Bueno, a lo largo de estos últimos meses, me he dado cuenta a través de las redes sociales de que el dolor se está convirtiendo en una nueva moda. Lo se, suena raro, quizá absurdo, pero es así. He visto cómo muchas personas, de edades entre los 12 y los 18 años, se autoproclaman "suicidas" y/o "depresivos." Antes de continuar, me gustaría que quedara claro que no me refiero a todos los que hacen eso o tienen problemas, sino que yo he visto gente que realmente no tiene un problema serio y ya se cree que es un depresivo o algo parecido. A ver, me explico, yo he hablado con mucha gente así, y la mayoría no tienen problemas tan graves como para decir esas cosas, ni autoproclamarse "depresivos." Y me molesta y ofende mucho que gente tan inmadura e inconsciente juegue con ese tipo de enfermedades, cuando no las padecen. Porque hay gente que si tiene problemas serios y no están bien, pero eso no lo determino yo, sino los psicólogos, que son los profesionales cualificados para detectar y ayudar a las personas con este tipo de "trastornos" por llamarlo de alguna manera.

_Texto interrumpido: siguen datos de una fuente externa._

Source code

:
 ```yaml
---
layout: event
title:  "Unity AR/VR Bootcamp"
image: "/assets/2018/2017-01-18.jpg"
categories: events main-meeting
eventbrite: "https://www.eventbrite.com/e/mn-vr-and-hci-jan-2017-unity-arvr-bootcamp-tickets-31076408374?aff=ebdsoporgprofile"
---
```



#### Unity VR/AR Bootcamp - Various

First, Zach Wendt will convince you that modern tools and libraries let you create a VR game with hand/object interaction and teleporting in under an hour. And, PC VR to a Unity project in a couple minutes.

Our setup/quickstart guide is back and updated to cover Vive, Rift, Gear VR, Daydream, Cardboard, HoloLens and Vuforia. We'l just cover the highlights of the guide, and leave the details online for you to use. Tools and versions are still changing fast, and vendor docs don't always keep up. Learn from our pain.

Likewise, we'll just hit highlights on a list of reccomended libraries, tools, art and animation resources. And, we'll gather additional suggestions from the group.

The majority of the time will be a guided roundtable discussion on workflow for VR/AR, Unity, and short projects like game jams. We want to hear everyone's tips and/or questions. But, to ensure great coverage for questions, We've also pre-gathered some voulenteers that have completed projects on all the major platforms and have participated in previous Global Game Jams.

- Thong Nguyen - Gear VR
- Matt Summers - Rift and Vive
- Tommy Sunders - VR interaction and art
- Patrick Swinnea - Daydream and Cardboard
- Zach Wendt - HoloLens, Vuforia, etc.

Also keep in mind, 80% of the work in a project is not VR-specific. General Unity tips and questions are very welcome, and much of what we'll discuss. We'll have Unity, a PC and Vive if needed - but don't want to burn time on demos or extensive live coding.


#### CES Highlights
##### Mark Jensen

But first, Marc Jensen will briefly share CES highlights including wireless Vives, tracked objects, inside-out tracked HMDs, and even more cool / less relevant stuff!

Otra cosa que me parece ya muy fuerte, son los cortes. A ver, en este tema no quiero meter la pata. Me refiero a la gente que se hace cortes para llamar la atención. Porque se que hay mucha gente que se corta para aliviarse de otra manera, yo lo hice en su momento, aunque sé que eso tampoco está nada bien, pero lastimar tu cuerpo por el simple echo de ser el centro de atención me parece algo muy miserable y ruin. Porque hay gente, que se corta y cuelga fotografías de sus cortes en internet, o los va enseñando por ahí, normalmente con algún mensaje como "lo hago porque no estás conmigo" y cosas así. Es algo que no soporto, porque conozco personas que tienen cortes, pero por otros motivos, que lo último que quieren es que todo el mundo lo vea. Vuelvo a repetir que no quiero que nadie me malinterprete. Se que hay algunas personas con problemas de verdad, que tiene cortes o cualquier otra cosa, que no lo hace por llamar la atención ni nada parecido. Yo sólo quiero que me entendáis, que no es igual de grave que te deje tu novio, a perder un padre. Que no es igual de grave repetir curso a tener cáncer. Yo lo único que quiero es que nadie juegue con este tipo de cosas, porque hay gente que realmente lo pasa muy mal cada día y siguen ahí después de todo. Y que si realmente estáis mal, pues deberíais recibir la ayuda de psicólogos cualificados, no de gente de internet.
Ahora quiero pedir disculpas a todo el que se haya sentido mal u ofendido, no era mi intención, yo solo expreso lo que pienso e intento ayudar lo mejor posible, a veces con textos como este, que a primera vista os parecerá que lo hago por ofender, pero si lo leéis bien y detenidamente entenderéis que lo hago por vuestro bien.